Provided data Start Marker

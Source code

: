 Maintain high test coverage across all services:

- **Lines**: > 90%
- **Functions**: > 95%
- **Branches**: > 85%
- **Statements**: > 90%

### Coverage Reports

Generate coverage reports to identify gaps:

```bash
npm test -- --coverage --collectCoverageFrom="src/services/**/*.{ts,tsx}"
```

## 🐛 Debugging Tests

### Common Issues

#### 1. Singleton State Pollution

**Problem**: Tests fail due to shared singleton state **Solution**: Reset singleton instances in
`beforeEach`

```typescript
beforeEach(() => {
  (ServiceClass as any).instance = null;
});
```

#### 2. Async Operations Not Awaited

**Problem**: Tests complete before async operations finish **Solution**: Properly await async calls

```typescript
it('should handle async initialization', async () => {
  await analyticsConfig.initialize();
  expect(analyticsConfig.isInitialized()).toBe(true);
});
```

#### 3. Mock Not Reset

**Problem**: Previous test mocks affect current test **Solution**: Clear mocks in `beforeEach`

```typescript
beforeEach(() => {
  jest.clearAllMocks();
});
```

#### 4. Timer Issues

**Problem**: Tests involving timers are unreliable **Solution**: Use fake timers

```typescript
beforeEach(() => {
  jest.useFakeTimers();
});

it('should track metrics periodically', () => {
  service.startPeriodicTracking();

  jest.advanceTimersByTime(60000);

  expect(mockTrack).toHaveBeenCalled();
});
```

Provided data End Marker

# [Task]
Your reply should be a single number: how many lines in the entries above hold the string "analyticsConfig".

# [Response below]
2